Aqueles que forem fiéis farão parte da primeira ressurreição.“Vi também tronos, e nestes sentaram-se aqueles aos quais foi dada autoridade de julgar. Vi ainda as almas dos decapitados por causa do testemunho de Jesus, bem como por causa da palavra de Deus, tantos quantos não adoraram a besta, nem tampouco a sua imagem, e não receberam a marca na fronte e na mão; e viveram e reinaram com Cristo durante mil anos. Os restantes dos mortos não reviveram até que se completassem os mil anos. Esta é a primeira ressurreição” – Apocalipse 20.4-5.

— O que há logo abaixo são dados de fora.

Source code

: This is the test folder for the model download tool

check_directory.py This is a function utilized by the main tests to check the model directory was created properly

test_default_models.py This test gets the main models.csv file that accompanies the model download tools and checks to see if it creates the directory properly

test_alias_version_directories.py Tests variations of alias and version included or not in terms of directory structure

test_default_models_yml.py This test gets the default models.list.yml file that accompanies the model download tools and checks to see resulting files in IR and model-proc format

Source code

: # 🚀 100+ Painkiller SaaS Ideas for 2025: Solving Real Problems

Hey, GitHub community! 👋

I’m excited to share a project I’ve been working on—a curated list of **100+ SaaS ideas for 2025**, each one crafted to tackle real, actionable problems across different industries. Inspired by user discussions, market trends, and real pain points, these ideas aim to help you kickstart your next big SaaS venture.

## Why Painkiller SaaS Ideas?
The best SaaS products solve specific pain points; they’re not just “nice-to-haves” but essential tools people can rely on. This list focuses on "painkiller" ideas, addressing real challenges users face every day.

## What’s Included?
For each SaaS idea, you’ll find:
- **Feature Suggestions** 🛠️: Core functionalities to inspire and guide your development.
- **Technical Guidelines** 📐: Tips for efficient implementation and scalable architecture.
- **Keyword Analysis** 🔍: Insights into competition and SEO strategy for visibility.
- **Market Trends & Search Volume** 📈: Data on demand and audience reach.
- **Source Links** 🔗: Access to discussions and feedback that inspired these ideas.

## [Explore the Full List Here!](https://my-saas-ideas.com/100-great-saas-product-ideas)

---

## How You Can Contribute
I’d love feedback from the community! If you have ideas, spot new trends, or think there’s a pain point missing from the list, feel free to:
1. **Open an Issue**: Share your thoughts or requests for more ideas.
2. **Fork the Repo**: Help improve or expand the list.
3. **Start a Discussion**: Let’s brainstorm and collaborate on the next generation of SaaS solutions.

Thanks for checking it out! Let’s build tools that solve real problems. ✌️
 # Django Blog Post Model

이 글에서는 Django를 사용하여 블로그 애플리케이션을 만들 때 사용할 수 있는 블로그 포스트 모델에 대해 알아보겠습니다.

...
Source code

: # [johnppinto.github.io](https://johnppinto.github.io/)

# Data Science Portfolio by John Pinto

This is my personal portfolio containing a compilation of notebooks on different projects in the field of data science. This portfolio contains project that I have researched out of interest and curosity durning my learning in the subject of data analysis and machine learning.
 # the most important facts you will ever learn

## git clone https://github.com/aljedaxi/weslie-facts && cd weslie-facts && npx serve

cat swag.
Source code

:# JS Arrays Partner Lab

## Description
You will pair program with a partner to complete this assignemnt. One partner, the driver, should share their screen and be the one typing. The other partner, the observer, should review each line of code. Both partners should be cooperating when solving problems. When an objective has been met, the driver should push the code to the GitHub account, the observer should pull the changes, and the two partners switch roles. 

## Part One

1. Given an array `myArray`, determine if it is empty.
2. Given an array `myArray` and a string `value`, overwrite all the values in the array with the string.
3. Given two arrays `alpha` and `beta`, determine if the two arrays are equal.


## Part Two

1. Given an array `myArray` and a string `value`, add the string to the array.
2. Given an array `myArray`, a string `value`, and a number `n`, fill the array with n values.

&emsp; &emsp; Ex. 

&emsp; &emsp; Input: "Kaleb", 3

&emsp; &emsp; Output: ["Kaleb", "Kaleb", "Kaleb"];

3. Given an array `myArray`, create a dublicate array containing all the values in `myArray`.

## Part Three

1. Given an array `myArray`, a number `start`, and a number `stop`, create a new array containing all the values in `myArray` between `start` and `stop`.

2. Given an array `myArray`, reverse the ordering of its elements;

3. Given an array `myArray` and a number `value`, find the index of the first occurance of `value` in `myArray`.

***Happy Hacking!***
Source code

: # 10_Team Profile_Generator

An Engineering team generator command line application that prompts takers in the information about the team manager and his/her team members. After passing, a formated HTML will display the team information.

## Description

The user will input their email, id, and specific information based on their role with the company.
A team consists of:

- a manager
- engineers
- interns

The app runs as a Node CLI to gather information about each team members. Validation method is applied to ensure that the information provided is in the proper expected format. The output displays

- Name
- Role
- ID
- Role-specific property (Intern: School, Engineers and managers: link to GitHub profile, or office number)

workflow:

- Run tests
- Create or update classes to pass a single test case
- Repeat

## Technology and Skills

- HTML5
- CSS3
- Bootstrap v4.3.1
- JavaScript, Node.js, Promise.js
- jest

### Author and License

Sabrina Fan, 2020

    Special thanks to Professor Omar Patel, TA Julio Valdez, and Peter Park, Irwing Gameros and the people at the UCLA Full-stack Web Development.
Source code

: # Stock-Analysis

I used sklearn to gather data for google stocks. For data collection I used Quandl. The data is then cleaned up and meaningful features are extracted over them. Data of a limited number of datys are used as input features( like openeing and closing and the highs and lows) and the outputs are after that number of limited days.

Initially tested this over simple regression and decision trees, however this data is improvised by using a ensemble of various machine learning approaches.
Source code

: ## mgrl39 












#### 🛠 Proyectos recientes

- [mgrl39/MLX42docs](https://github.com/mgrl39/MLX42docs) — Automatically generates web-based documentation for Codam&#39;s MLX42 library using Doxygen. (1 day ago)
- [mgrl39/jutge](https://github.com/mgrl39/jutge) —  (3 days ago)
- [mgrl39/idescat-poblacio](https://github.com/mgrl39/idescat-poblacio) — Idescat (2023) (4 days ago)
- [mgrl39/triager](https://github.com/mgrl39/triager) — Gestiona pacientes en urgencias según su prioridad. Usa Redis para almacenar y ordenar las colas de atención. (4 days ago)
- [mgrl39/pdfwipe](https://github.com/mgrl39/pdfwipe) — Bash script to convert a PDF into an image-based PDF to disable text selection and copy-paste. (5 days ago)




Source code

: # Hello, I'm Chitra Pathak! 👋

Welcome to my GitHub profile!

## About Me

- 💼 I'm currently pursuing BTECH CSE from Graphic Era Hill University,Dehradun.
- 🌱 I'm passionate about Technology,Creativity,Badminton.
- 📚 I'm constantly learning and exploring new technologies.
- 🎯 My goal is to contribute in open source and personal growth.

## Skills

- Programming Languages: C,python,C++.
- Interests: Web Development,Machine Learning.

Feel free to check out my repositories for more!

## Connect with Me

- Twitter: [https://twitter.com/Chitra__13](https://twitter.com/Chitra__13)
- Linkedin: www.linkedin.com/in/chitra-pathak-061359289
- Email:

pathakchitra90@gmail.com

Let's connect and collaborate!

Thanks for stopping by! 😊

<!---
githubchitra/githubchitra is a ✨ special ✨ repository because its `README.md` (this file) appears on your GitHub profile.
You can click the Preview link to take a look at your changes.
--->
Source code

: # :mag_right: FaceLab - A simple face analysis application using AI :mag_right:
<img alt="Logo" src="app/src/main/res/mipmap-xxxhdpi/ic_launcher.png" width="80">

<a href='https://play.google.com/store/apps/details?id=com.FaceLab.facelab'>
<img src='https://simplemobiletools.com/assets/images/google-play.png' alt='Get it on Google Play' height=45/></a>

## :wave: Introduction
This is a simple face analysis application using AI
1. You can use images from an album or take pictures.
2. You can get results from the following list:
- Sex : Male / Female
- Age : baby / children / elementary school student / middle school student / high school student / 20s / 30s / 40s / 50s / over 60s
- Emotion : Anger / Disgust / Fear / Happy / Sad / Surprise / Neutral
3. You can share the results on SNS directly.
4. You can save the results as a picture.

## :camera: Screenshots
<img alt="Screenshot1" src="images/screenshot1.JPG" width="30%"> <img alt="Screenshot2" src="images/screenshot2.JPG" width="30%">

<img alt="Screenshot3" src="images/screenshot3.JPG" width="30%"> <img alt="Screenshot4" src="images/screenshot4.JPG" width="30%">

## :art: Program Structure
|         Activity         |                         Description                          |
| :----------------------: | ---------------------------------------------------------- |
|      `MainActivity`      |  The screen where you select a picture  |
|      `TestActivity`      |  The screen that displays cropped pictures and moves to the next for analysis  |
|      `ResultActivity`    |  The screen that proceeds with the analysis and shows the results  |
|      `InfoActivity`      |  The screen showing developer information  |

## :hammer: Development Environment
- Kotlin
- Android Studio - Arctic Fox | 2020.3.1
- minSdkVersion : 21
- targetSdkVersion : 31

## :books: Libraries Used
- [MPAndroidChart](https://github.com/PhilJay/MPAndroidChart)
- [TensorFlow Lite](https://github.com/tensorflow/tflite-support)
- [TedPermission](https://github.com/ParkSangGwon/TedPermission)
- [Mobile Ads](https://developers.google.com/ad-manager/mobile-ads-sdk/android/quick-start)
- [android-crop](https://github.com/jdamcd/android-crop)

Na oração Pai Nosso, Jesus nos ensina a alimentar o desejo de que haja o contínuo e poderoso avanço da causa de Deus sobre a Terra. Incentiva-nos a orar pedindo para que para que aumente a maravilhosa notícia da liberdade Cristo entre os desinformados e os corações dos homens converta-se a fim de que aumente a população do Reino.

Está para chegar o momento do triunfo final do Reino de Deus sobre o mal. quando Satanás será amarrado e ele com os pecadores não arrependidos serão condenados  ao sofrimento eterno.

“Maranata, ora vem Senhor Jesus” (Apocalipse 22.20). Apesar dos obstáculos que os crentes enfrentam nesta vida, todos os que tiverem a Jesus como o seu Senhor, em todas as épocas, passarão a eternidade em comunhão com Deus. Quando o Arrebatamento acontecer, as lágrimas, a ira, e as frustrações desaparecerão para sempre. Assim sendo, o desejo mais ardente do cristão deve ser que o Senhor volte logo, para que seja iniciado o processo de condução  à colheita e introduzir-se a fase conclusiva do Reino, após a Grande Tribulação, momento no qual o pecado será destruído em definitivo e a morte morrerá.

E.A.G.

Bíblia de Estudo Aplicação Pessoal, páginas 1666, 1766, edição 2004, impresso na Gráfica da Bíblia, Rio de Janeiro (CPAD).
Bíblia de Estudo Devocional- Max Lucado, páginas 1443, 1576, 1596, 1597; página 1650 do apêndice Trinta Estudos para Novos Convertidos, edição 2005, Rio de Janeiro (CPAD).
Lições Bíblicas/Professor – O Fim de Todas as Coisas – esperança e glória para os salvos, Elinaldo Renovato, 1º trimestre de 2016, páginas 34-40, Rio de Janeiro (CPAD).